(Source texts of formatted documents)
****************************************

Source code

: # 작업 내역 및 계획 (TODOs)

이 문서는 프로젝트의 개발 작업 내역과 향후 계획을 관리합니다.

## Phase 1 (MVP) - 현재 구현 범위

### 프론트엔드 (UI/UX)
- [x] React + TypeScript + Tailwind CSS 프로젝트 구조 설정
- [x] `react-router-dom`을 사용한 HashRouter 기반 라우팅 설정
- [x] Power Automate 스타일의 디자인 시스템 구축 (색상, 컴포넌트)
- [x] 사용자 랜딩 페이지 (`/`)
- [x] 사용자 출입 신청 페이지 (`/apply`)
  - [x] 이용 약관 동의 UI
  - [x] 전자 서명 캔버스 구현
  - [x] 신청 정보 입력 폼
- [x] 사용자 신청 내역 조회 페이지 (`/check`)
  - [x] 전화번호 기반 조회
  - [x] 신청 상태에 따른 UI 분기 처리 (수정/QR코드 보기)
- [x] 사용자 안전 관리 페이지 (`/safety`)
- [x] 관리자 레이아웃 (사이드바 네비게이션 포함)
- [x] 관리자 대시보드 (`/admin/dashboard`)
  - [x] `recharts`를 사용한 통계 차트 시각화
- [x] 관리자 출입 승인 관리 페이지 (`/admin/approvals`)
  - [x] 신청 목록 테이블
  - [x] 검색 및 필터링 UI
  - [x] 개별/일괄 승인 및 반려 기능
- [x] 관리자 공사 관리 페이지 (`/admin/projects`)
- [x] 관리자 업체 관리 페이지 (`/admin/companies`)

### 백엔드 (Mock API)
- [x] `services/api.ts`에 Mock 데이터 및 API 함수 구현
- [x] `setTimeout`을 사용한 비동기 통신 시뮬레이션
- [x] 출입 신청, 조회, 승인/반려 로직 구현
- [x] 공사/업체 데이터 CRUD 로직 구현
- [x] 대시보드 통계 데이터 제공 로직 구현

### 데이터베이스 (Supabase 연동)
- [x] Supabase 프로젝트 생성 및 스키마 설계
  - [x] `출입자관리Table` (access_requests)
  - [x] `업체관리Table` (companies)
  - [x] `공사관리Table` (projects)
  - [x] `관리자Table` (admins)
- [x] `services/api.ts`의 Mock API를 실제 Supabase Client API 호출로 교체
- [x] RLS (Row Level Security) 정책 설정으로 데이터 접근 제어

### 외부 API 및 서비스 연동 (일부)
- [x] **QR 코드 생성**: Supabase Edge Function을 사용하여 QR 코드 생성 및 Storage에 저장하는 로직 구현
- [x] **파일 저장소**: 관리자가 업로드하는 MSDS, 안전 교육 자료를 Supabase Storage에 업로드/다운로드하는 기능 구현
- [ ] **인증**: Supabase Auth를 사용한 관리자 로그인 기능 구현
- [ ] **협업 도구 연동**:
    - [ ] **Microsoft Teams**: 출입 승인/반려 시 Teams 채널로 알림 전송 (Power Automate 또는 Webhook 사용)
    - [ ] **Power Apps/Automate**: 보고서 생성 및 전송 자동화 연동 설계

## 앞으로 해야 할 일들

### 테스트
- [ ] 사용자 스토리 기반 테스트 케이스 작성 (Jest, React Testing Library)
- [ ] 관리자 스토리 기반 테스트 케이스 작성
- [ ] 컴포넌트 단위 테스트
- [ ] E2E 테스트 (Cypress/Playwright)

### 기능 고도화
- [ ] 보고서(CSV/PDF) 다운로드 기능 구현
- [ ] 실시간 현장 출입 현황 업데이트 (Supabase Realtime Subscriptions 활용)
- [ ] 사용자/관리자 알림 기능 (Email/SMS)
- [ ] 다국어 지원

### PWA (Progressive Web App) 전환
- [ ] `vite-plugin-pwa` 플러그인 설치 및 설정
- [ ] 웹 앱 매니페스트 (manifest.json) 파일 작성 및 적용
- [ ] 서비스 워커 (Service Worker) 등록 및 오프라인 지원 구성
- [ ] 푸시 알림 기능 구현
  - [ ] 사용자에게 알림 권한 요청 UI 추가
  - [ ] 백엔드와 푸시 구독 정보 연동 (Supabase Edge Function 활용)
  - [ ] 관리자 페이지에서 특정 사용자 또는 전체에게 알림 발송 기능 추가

****************************************

[Work request]: The lines above, starting at the one with "- [ ] 관리자 스토리 기반 테스트 케이스 작성" and ending at the one with "- [ ] 백엔드와 푸시", are the only ones to return, exactly as written.

[Answer box]:
- [ ] 관리자 스토리 기반 테스트 케이스 작성
- [ ] 컴포넌트 단위 테스트
- [ ] E2E 테스트 (Cypress/Playwright)

### 기능 고도화
- [ ] 보고서(CSV/PDF) 다운로드 기능 구현
- [ ] 실시간 현장 출입 현황 업데이트 (Supabase Realtime Subscriptions 활용)
- [ ] 사용자/관리자 알림 기능 (Email/SMS)
- [ ] 다국어 지원

### PWA (Progressive Web App) 전환
- [ ] `vite-plugin-pwa` 플러그인 설치 및 설정
- [ ] 웹 앱 매니페스트 (manifest.json) 파일 작성 및 적용
- [ ] 서비스 워커 (Service Worker) 등록 및 오프라인 지원 구성
- [ ] 푸시 알림 기능 구현
  - [ ] 사용자에게 알림 권한 요청 UI 추가
  - [ ] 백엔드와 푸시 구독 정보 연동 (Supabase Edge Function 활용)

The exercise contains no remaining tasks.